Predict the Quality of the wine given the physiochemical data of the wine. Improved the accuracy of the model using EDA and features selection using correlations.
The dataset is related to the red variant of the Portuguese "Vinho Verde" wine. For more details, consult the reference [Cortez et al., 2009]. Due to privacy and logistic issues, only physicochemical (inputs) and sensory (the output) variables are available (e.g. there is no data about grape types, wine brand, wine selling price, etc.). These datasets can be viewed as regression tasks.
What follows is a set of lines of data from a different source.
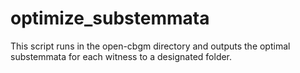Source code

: # optimize_substemmata
This script runs in the open-cbgm directory and outputs the optimal substemmata for each witness to a designated folder.
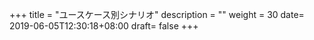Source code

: +++
title = "ユースケース別シナリオ"
description = ""
weight = 30
date= 2019-06-05T12:30:18+08:00
draft= false
+++
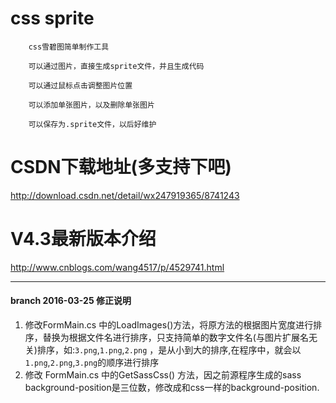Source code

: ﻿# css sprite

        css雪碧图简单制作工具

        可以通过图片，直接生成sprite文件，并且生成代码

        可以通过鼠标点击调整图片位置

		可以添加单张图片，以及删除单张图片

		可以保存为.sprite文件，以后好维护

# CSDN下载地址(多支持下吧)

http://download.csdn.net/detail/wx247919365/8741243

# V4.3最新版本介绍

http://www.cnblogs.com/wang4517/p/4529741.html


---- 

#### branch 2016-03-25 修正说明

1. 修改FormMain.cs 中的LoadImages()方法，将原方法的根据图片宽度进行排序，替换为根据文件名进行排序，只支持简单的数字文件名(与图片扩展名无关)排序，如:`3.png`,`1.png`,`2.png` ，是从小到大的排序,在程序中，就会以`1.png`,`2.png`,`3.png`的顺序进行排序
2. 修改 FormMain.cs 中的GetSassCss() 方法，因之前源程序生成的sass background-position是三位数，修改成和css一样的background-position.
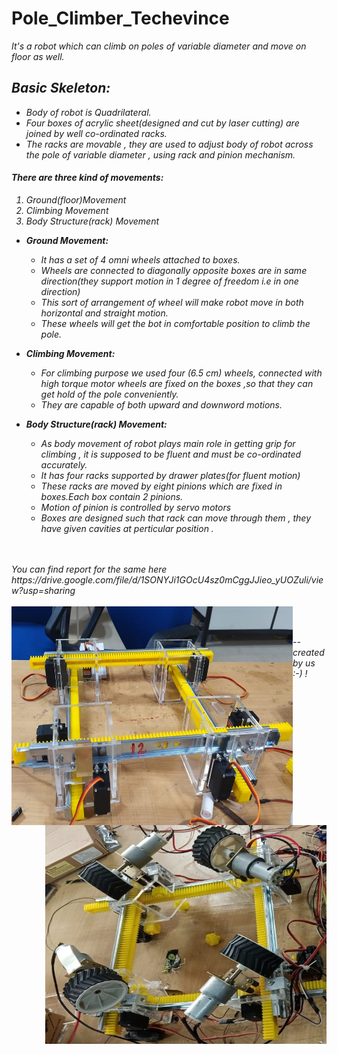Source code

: # Pole_Climber_Techevince

<em>It's a robot which can climb on poles of variable diameter and move on floor as well.<em>

<h2>Basic Skeleton:</h2>
<ul>
<li>Body of robot is Quadrilateral.</li>
<li>Four boxes of acrylic sheet(designed and cut by laser cutting) are joined by well co-ordinated racks.</li>
<li>The racks are movable , they are used to adjust body of robot across the pole of variable diameter , using rack and pinion mechanism.</li>
</ul>


<h4>There are three kind of movements:</h4>

<ol>
  <li>Ground(floor)Movement</li>
  <li>Climbing Movement</li>
  <li>Body Structure(rack) Movement</li>
</ol>

- **Ground Movement:**
  - It has a set of 4 omni wheels attached to boxes.
  - Wheels are connected to diagonally opposite boxes are in same direction(they support motion in 1 degree of freedom i.e in one direction)
  - This sort of arrangement of wheel will make robot move in both horizontal and straight motion.
  - These wheels will get the bot in comfortable position to climb the pole.

- **Climbing Movement:**
  - For climbing purpose we used four (6.5 cm) wheels, connected with high torque motor wheels are fixed on the boxes ,so that they can get hold of the pole    conveniently.
  - They are capable of both upward and downword motions.

- **Body Structure(rack) Movement:**
  - As body movement of robot plays main role in getting grip for climbing , it is supposed to be fluent and must be co-ordinated accurately.
  - It has four racks supported by drawer plates(for fluent motion)
  - These racks are moved by eight pinions which are fixed in boxes.Each box contain 2 pinions.
  - Motion of pinion is controlled by servo motors
  - Boxes are designed such that rack can move through them , they have given cavities at perticular position .

<br>
<br>
<em>You can find report for the same here</em>
  https://drive.google.com/file/d/1SONYJi1GOcU4sz0mCggJJieo_yUOZuli/view?usp=sharing
<br>
<br>
<img src="Images/1.jpeg" align="left" height="350" width="450">
<img src="Images/2.jpeg" align="right" height="350" width="450">
<br>
<br>

<em> --created by us :-)  !<em>
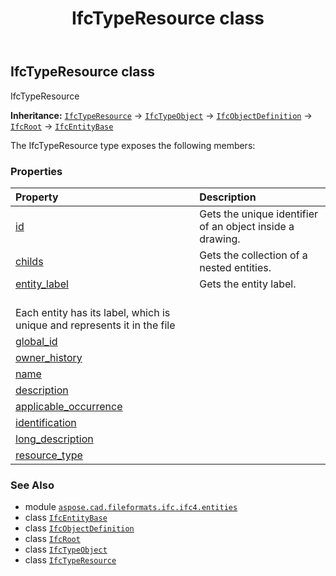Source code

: ﻿---
title: IfcTypeResource class
second_title: Aspose.CAD for Python via .NET API References
description: 
type: docs
weight: 7400
url: /python-net/aspose.cad.fileformats.ifc.ifc4.entities/ifctyperesource/
is_root: false
---

## IfcTypeResource class

IfcTypeResource



**Inheritance:** [`IfcTypeResource`](/cad/python-net/aspose.cad.fileformats.ifc.ifc4.entities/ifctyperesource) → 
[`IfcTypeObject`](/cad/python-net/aspose.cad.fileformats.ifc.ifc4.entities/ifctypeobject) → 
[`IfcObjectDefinition`](/cad/python-net/aspose.cad.fileformats.ifc.ifc4.entities/ifcobjectdefinition) → 
[`IfcRoot`](/cad/python-net/aspose.cad.fileformats.ifc.ifc4.entities/ifcroot) → 
[`IfcEntityBase`](/cad/python-net/aspose.cad.fileformats.ifc/ifcentitybase)



The IfcTypeResource type exposes the following members:

### Properties
| Property | Description |
| :- | :- |
| [id](/cad/python-net/aspose.cad.fileformats.ifc.ifc4.entities/ifctyperesource/id) | Gets the unique identifier of an object inside a drawing. |
| [childs](/cad/python-net/aspose.cad.fileformats.ifc.ifc4.entities/ifctyperesource/childs) | Gets the collection of a nested entities. |
| [entity_label](/cad/python-net/aspose.cad.fileformats.ifc.ifc4.entities/ifctyperesource/entity_label) | Gets the entity label.<br/>Each entity has its label, which is unique and represents it in the file |
| [global_id](/cad/python-net/aspose.cad.fileformats.ifc.ifc4.entities/ifctyperesource/global_id) |  |
| [owner_history](/cad/python-net/aspose.cad.fileformats.ifc.ifc4.entities/ifctyperesource/owner_history) |  |
| [name](/cad/python-net/aspose.cad.fileformats.ifc.ifc4.entities/ifctyperesource/name) |  |
| [description](/cad/python-net/aspose.cad.fileformats.ifc.ifc4.entities/ifctyperesource/description) |  |
| [applicable_occurrence](/cad/python-net/aspose.cad.fileformats.ifc.ifc4.entities/ifctyperesource/applicable_occurrence) |  |
| [identification](/cad/python-net/aspose.cad.fileformats.ifc.ifc4.entities/ifctyperesource/identification) |  |
| [long_description](/cad/python-net/aspose.cad.fileformats.ifc.ifc4.entities/ifctyperesource/long_description) |  |
| [resource_type](/cad/python-net/aspose.cad.fileformats.ifc.ifc4.entities/ifctyperesource/resource_type) |  |



### See Also
* module [`aspose.cad.fileformats.ifc.ifc4.entities`](..)
* class [`IfcEntityBase`](/cad/python-net/aspose.cad.fileformats.ifc/ifcentitybase)
* class [`IfcObjectDefinition`](/cad/python-net/aspose.cad.fileformats.ifc.ifc4.entities/ifcobjectdefinition)
* class [`IfcRoot`](/cad/python-net/aspose.cad.fileformats.ifc.ifc4.entities/ifcroot)
* class [`IfcTypeObject`](/cad/python-net/aspose.cad.fileformats.ifc.ifc4.entities/ifctypeobject)
* class [`IfcTypeResource`](/cad/python-net/aspose.cad.fileformats.ifc.ifc4.entities/ifctyperesource)
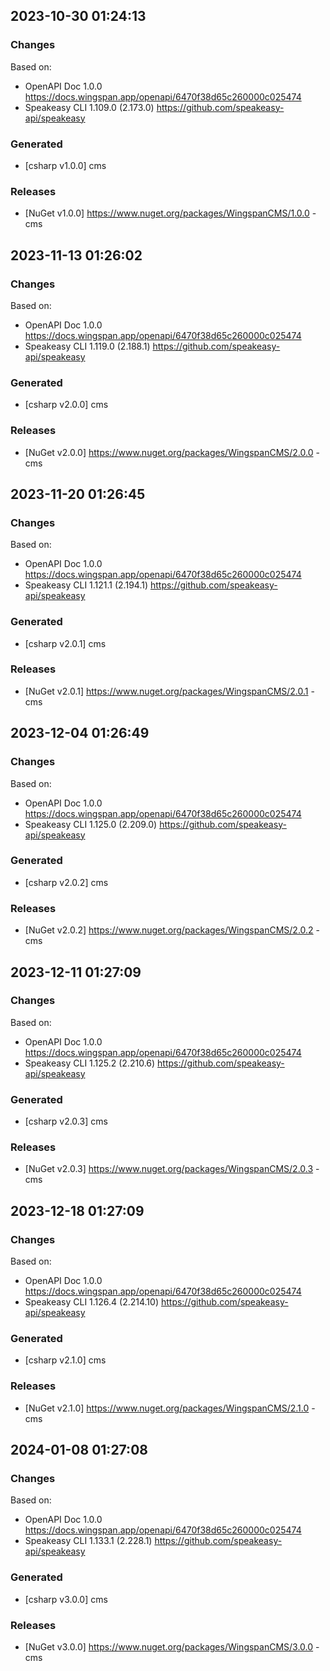 

## 2023-10-30 01:24:13
### Changes
Based on:
- OpenAPI Doc 1.0.0 https://docs.wingspan.app/openapi/6470f38d65c260000c025474
- Speakeasy CLI 1.109.0 (2.173.0) https://github.com/speakeasy-api/speakeasy
### Generated
- [csharp v1.0.0] cms
### Releases
- [NuGet v1.0.0] https://www.nuget.org/packages/WingspanCMS/1.0.0 - cms


## 2023-11-13 01:26:02
### Changes
Based on:
- OpenAPI Doc 1.0.0 https://docs.wingspan.app/openapi/6470f38d65c260000c025474
- Speakeasy CLI 1.119.0 (2.188.1) https://github.com/speakeasy-api/speakeasy
### Generated
- [csharp v2.0.0] cms
### Releases
- [NuGet v2.0.0] https://www.nuget.org/packages/WingspanCMS/2.0.0 - cms

## 2023-11-20 01:26:45
### Changes
Based on:
- OpenAPI Doc 1.0.0 https://docs.wingspan.app/openapi/6470f38d65c260000c025474
- Speakeasy CLI 1.121.1 (2.194.1) https://github.com/speakeasy-api/speakeasy
### Generated
- [csharp v2.0.1] cms
### Releases
- [NuGet v2.0.1] https://www.nuget.org/packages/WingspanCMS/2.0.1 - cms

## 2023-12-04 01:26:49
### Changes
Based on:
- OpenAPI Doc 1.0.0 https://docs.wingspan.app/openapi/6470f38d65c260000c025474
- Speakeasy CLI 1.125.0 (2.209.0) https://github.com/speakeasy-api/speakeasy
### Generated
- [csharp v2.0.2] cms
### Releases
- [NuGet v2.0.2] https://www.nuget.org/packages/WingspanCMS/2.0.2 - cms

## 2023-12-11 01:27:09
### Changes
Based on:
- OpenAPI Doc 1.0.0 https://docs.wingspan.app/openapi/6470f38d65c260000c025474
- Speakeasy CLI 1.125.2 (2.210.6) https://github.com/speakeasy-api/speakeasy
### Generated
- [csharp v2.0.3] cms
### Releases
- [NuGet v2.0.3] https://www.nuget.org/packages/WingspanCMS/2.0.3 - cms

## 2023-12-18 01:27:09
### Changes
Based on:
- OpenAPI Doc 1.0.0 https://docs.wingspan.app/openapi/6470f38d65c260000c025474
- Speakeasy CLI 1.126.4 (2.214.10) https://github.com/speakeasy-api/speakeasy
### Generated
- [csharp v2.1.0] cms
### Releases
- [NuGet v2.1.0] https://www.nuget.org/packages/WingspanCMS/2.1.0 - cms

## 2024-01-08 01:27:08
### Changes
Based on:
- OpenAPI Doc 1.0.0 https://docs.wingspan.app/openapi/6470f38d65c260000c025474
- Speakeasy CLI 1.133.1 (2.228.1) https://github.com/speakeasy-api/speakeasy
### Generated
- [csharp v3.0.0] cms
### Releases
- [NuGet v3.0.0] https://www.nuget.org/packages/WingspanCMS/3.0.0 - cms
The classes are ordered and not balanced (e.g. there are much more normal wines than excellent or poor ones).
To apply regression techniques and predict the quality of the wine.
- Import the modules and dependencies and load the dataset.
- Clean the data, fill the null values with imputation if any.
- Perform EDA on the dataset.
- Label is quality, do the target analysis with features.
- Check for correlations among features, also use heatmaps.
- Do Features engineering.
- Slice the dataset into features and label.
- Split the data into training and testing dataset.
- Drop those features that are having high correlation among other features that are exceeding a threshold value.
- Features selection based on correlations.
- Apply features scaling on both training and testing features.
- Apply Regression techniques and compare the models.
With applying correlations to select non-redundant features
- Linear Regression : 63.75
- SVM Regression : 63.75
- Decision Tree Regression : 60.94
- Random Forest Regression : 72.5
Applied different regression techniques to predict the quality of wine and observed that Random Forest Regressor provided comparatively high accuracy score ( 72.5 % ) than other regression algorithms.